Collected data
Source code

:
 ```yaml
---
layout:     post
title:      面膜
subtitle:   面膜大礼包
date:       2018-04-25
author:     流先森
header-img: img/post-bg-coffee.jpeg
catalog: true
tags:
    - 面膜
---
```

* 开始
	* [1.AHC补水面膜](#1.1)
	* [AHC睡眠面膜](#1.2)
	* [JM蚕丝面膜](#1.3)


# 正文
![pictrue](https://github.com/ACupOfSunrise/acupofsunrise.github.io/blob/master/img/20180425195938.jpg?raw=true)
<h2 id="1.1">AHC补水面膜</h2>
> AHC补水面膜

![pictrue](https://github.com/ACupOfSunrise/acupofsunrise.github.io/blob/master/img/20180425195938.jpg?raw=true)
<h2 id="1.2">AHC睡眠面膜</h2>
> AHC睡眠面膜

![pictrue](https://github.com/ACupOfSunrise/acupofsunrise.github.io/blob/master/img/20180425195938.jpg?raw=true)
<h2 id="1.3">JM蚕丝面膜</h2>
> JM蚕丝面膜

▶ **WHAT THE TASK ASKS**
Each line of the data above needs to be returned exactly.

▶ **TASK SOLUTION**
Source code

:
 ```yaml
---
layout:     post
title:      面膜
subtitle:   面膜大礼包
date:       2018-04-25
author:     流先森
header-img: img/post-bg-coffee.jpeg
catalog: true
tags:
    - 面膜
---
```

* 开始
	* [1.AHC补水面膜](#1.1)
	* [AHC睡眠面膜](#1.2)
	* [JM蚕丝面膜](#1.3)


# 正文
![pictrue](https://github.com/ACupOfSunrise/acupofsunrise.github.io/blob/master/img/20180425195938.jpg?raw=true)
<h2 id="1.1">AHC补水面膜</h2>
> AHC补水面膜

![pictrue](https://github.com/ACupOfSunrise/acupofsunrise.github.io/blob/master/img/20180425195938.jpg?raw=true)
<h2 id="1.2">AHC睡眠面膜</h2>
> AHC睡眠面膜

![pictrue](https://github.com/ACupOfSunrise/acupofsunrise.github.io/blob/master/img/20180425195938.jpg?raw=true)
<h2 id="1.3">JM蚕丝面膜</h2>
> JM蚕丝面膜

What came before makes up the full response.